I typically do this when I create a new blog...explain the title, briefly.
One time I changed the name of a blog two or three times before feeling satisfied with the outcome.
This blog is different, this one I sort of knew all along I would name after my sort-of adopted Latin motto.
Solvitur ambulando became the thing I started to think and say to myself my first summer living in Boston and working at the Symphony. It was a lonely and confusing time, those first couple of post-collegiate years where everyone is suddenly off doing their own thing and your millennial-generation friends are just as hard to pin down as you are. Throw in a difficult new job, a relationship break-up, and the news that old school mates had met untimely ends, and well, you get a pretty hard couple of months.
All of the anxiety and reckoning, for me, translated into a restlessness. I felt a constant need to be doing something other than the task at hand, that everything I was in process of working on was pointless, and that no one could understand. Even when I spent time talking to family, friends, and clergy, I had this deep pit of despair feeling that they didn't really know it was all going to be okay, and that I had to simply keep searching for a way to find that it would be okay for myself.
One Saturday morning I got invited to brunch in Cambridge by an old friend I hadn't seen in a while. By that point, it was getting difficult for me to get out of the house for anything other than work and rehearsals, I was just too sad and overwhelmed by all of the options in life to really plan anything. Brunch got me fired up, and I took off to meet a group. After brunch, sadly, everyone split off in different directions to study (med students, the worst), and I just couldn't go home. I was out, I was in the world, and my restlessness finally extended from my heart (and probably high-blood pressure system) into my feet.
Though I've lived in the Boston area for almost the entirety of my life, I've never truly explored it by foot. That day, I walked from Mass Ave in Central Square across the river, down along the Esplanade, over the park, and all the way to the Wharf and the North End. I ended up calling a friend who lived over there and stopping by to say hello and take a little break before walking back across the city. Her parents came by soon thereafter, for they had big family plans of an early dinner and dessert.
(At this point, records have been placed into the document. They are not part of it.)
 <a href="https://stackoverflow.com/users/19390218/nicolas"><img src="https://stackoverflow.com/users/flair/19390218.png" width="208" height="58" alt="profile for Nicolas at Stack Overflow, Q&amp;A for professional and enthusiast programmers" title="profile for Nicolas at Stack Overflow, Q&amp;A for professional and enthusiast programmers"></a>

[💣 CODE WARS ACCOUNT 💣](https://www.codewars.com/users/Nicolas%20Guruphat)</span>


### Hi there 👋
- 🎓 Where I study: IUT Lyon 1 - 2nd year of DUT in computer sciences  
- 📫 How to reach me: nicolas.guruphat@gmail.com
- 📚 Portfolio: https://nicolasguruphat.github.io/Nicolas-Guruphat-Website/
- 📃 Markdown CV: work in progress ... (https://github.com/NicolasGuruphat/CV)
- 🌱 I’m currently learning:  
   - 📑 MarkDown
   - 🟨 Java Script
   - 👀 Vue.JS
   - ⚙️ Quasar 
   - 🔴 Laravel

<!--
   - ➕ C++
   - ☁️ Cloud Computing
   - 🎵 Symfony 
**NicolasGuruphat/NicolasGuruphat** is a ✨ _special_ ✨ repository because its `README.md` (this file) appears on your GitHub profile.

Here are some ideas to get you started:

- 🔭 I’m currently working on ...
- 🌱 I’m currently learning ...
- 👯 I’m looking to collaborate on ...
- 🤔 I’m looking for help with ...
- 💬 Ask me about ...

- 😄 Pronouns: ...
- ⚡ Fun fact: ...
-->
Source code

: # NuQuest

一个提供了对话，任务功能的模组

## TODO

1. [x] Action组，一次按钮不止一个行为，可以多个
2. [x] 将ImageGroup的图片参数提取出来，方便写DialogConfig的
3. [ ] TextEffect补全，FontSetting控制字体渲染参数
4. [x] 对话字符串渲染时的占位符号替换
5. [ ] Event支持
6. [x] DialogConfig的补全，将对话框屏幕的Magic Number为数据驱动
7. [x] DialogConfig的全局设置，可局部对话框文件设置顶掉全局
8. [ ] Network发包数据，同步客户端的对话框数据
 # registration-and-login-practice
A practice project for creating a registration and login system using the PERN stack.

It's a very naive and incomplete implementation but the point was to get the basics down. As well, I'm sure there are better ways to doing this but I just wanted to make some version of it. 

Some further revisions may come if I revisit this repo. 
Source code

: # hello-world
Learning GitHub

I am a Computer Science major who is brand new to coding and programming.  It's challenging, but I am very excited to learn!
My friend told me later that her father, who has known me since I was 13 and who has worked in the field of psychology for many years, was worried about me. He felt that I was going through so much pain, and was unable to feel it or see it head-on, and that instead my endless walking through the city was my way of expressing the pain and in a way, choosing to feel physical exhaustion as a more tangible kind of "pain".
Yeah, so he was totally right.
What he didn't call that day was that this need to walk would stay with me, and would turn into something where I find solace and fuel. Inspiration, sorting of confusion, and formulation of thoughts and ideas. This walking has turned into my way of solving things, thus the eventual settling of the motto upon my heart, for that is the literal translation of solvitur ambulando, to solve by walking.
I'v noticed in the last few months that on days where I could walk down Mass Ave to the office, I would arrive fully focused and ready to be efficient and tackle any issue without hesitation. During my walk one morning, I made three phone calls and had setup the entire memorial service for my friend, after hearing the news that it wouldn't be possible to revive her in the aftermath of a serious snowboarding accident. During a walk later that week, I drafted a travel grant research proposal in my mind for a Wellesley alumnae grant that I can apply for next year (still yet to be fully written down).
Some days I would arrive at work and get a few mornings tasks out of the way, and then explode a poem onto a word document in a matter of minutes. I actually like some of the things I've written.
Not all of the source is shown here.